▶ **Task**:
Which lines in the records below contain the word "Supplementary"? Copy each one.

******

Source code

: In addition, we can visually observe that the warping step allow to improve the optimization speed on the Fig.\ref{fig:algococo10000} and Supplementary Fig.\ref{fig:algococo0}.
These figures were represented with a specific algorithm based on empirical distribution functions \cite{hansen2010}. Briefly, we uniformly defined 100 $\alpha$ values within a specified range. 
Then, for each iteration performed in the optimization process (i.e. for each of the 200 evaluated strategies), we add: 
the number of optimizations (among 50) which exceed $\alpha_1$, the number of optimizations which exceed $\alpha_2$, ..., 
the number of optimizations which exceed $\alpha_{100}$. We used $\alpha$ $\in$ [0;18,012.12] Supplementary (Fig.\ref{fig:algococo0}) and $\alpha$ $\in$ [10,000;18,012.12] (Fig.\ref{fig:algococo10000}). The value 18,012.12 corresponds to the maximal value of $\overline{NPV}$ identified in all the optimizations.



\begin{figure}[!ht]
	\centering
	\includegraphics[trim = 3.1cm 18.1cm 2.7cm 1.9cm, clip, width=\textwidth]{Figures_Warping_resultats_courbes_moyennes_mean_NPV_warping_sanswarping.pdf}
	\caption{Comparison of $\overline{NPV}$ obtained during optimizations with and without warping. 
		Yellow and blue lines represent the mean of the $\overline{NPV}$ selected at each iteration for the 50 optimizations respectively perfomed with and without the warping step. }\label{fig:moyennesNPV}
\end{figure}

******

▶ **Answer for the task**:
: In addition, we can visually observe that the warping step allow to improve the optimization speed on the Fig.\ref{fig:algococo10000} and Supplementary Fig.\ref{fig:algococo0}.
the number of optimizations which exceed $\alpha_{100}$. We used $\alpha$ $\in$ [0;18,012.12] Supplementary (Fig.\ref{fig:algococo0}) and $\alpha$ $\in$ [10,000;18,012.12] (Fig.\ref{fig:algococo10000}). The value 18,012.12 corresponds to the maximal value of $\overline{NPV}$ identified in all the optimizations.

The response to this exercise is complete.